Especially effective is the use of a three-way catalytic converter, or selective catalytic converter. This type of catalytic converter is able to break down up to more than 98% of hydrocarbons, carbon monoxide and nitrogen provided the engine is operated within a range of approximately 1% around the stoichiometric air-fuel ratio, with lambda=1. In this context, lambda specifies the degree to which the actually present air-fuel mixture deviates from the value lambda=1, which corresponds to a mass ratio of 14.7 kg air to 1 kg of gasoline that is theoretically required for complete combustion, i.e., lambda is the quotient of the supplied air mass and the theoretical air requirement.
As a general principle, lambda control measures the respective exhaust gas and, on the basis of the measuring result, immediately corrects the supplied fuel quantity with the aid of the injection system, for instance. Used as sensors are either so-called lambda voltage-jump sensors (two-step sensors), which have a voltage jump at precisely lambda=1 and in this manner supply a signal that indicates whether the mixture is richer or leaner than lambda=1. In addition, lambda sensors providing a continuous lambda signal in the range of lambda=1 are used, which, as in the case of lambda voltage-jump sensors, indicates whether the mixture is richer or leaner than lambda=1. As conventional, the action of all sensors is based on the principle of a galvanic oxygen-concentration cell including a solid-state electrolyte (mostly zirconium-dioxide).
So-called xe2x80x9cdividedxe2x80x9d catalytic-converter systems, which are made up of a precatalyst (precat) and a main catalyst (main-cat), are often used for the mentioned catalysis. A common construction type is the cat system shown in FIG. 1, which works according to a 3-sensor principle to achieve very strict exhaust-gas limit values. These cat systems include a detection in case the two LSF sensors disposed before and after the main cat have been exchanged.

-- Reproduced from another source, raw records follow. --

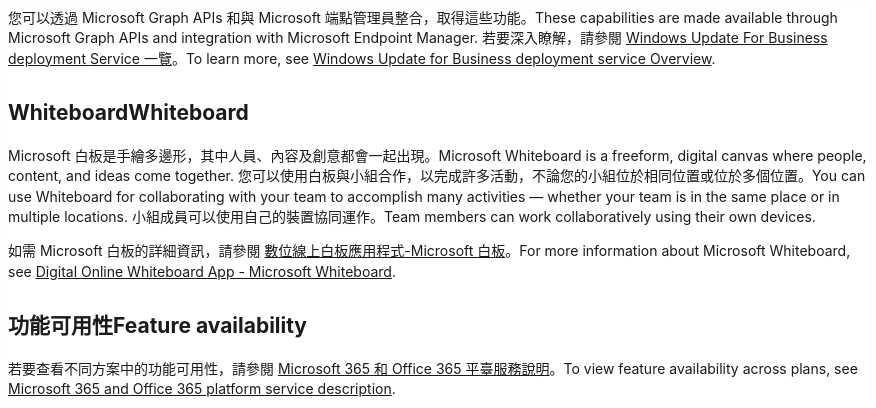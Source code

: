 <span data-ttu-id="0ade8-208">您可以透過 Microsoft Graph APIs 和與 Microsoft 端點管理員整合，取得這些功能。</span><span class="sxs-lookup"><span data-stu-id="0ade8-208">These capabilities are made available through Microsoft Graph APIs and integration with Microsoft Endpoint Manager.</span></span> <span data-ttu-id="0ade8-209">若要深入瞭解，請參閱 [Windows Update For Business deployment Service 一覽](https://aka.ms/wufb/deployment-service)。</span><span class="sxs-lookup"><span data-stu-id="0ade8-209">To learn more, see [Windows Update for Business deployment service Overview](https://aka.ms/wufb/deployment-service).</span></span>

## <a name="whiteboard"></a><span data-ttu-id="0ade8-210">Whiteboard</span><span class="sxs-lookup"><span data-stu-id="0ade8-210">Whiteboard</span></span>

<span data-ttu-id="0ade8-211">Microsoft 白板是手繪多邊形，其中人員、內容及創意都會一起出現。</span><span class="sxs-lookup"><span data-stu-id="0ade8-211">Microsoft Whiteboard is a freeform, digital canvas where people, content, and ideas come together.</span></span> <span data-ttu-id="0ade8-212">您可以使用白板與小組合作，以完成許多活動，不論您的小組位於相同位置或位於多個位置。</span><span class="sxs-lookup"><span data-stu-id="0ade8-212">You can use Whiteboard for collaborating with your team to accomplish many activities — whether your team is in the same place or in multiple locations.</span></span> <span data-ttu-id="0ade8-213">小組成員可以使用自己的裝置協同運作。</span><span class="sxs-lookup"><span data-stu-id="0ade8-213">Team members can work collaboratively using their own devices.</span></span>

<span data-ttu-id="0ade8-214">如需 Microsoft 白板的詳細資訊，請參閱 [數位線上白板應用程式-Microsoft 白板](https://www.microsoft.com/microsoft-365/microsoft-whiteboard/digital-whiteboard-app)。</span><span class="sxs-lookup"><span data-stu-id="0ade8-214">For more information about Microsoft Whiteboard, see [Digital Online Whiteboard App - Microsoft Whiteboard](https://www.microsoft.com/microsoft-365/microsoft-whiteboard/digital-whiteboard-app).</span></span>

## <a name="feature-availability"></a><span data-ttu-id="0ade8-215">功能可用性</span><span class="sxs-lookup"><span data-stu-id="0ade8-215">Feature availability</span></span>

<span data-ttu-id="0ade8-216">若要查看不同方案中的功能可用性，請參閱 [Microsoft 365 和 Office 365 平臺服務說明](office-365-platform-service-description.md)。</span><span class="sxs-lookup"><span data-stu-id="0ade8-216">To view feature availability across plans, see [Microsoft 365 and Office 365 platform service description](office-365-platform-service-description.md).</span></span>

However, while this detection outputs an error message by generating an electronic error bit if sensors have been exchanged in error during installation, it does not allow any interventions to compensate for such an exchange.
Therefore, the described systems for exhaust-gas aftertreatment have the disadvantage that the error message is the sole response to an exchange of the mentioned sensors or their plug connections, the cat system, however, being unable to continue fulfilling its function.

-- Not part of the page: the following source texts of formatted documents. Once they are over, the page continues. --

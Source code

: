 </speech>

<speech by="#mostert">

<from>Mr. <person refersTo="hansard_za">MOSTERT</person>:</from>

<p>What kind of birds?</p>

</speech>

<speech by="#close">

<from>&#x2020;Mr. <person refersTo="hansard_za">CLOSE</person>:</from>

It is an object of the present invention to provide a method, a circuit and a control unit for operating a device for exhaust-gas aftertreatment in an internal combustion engine, especially of a motor vehicle, which may allow a detection of a possible installation exchange of exhaust sensors, while simultaneously permitting a correction of the occurred exchange of these sensors, so that the device for exhaust-gas aftertreatment is able to continue functioning without interruption.
The above and other beneficial objects of the present invention are achieved by providing a method, a circuit and a control unit as described herein.
The present invention is based on providing an electronic exchange protection, where the control device, if an exchange is detected, implements a switch-over, internally to the control device, among the signals of the exchanged measuring sensors. An exchange bit provided by a diagnostic unit may be used.
The present invention may thus permit a reliable electronic exchange protection in an engine control unit; instead of the cat system reacting with an error message, it continues operating in a fail-safe manner. The exchange detection not only detects an exchange of the two LSF sensors, but also compensates for the exchange, so that the engine control unit and the engine are able to continue operating without interference and interruption in their function. The robustness of the cat control is increased as is the general every-day usefulness and quality of the cat system. Moreover, the present invention may save a mechanical protection against polarity reversal, for instance by terminal coding.
The method according to the present invention may be implemented by a control program loaded into the engine control unit, thus avoiding expensive hardware modifications at the engine control unit or the cat system.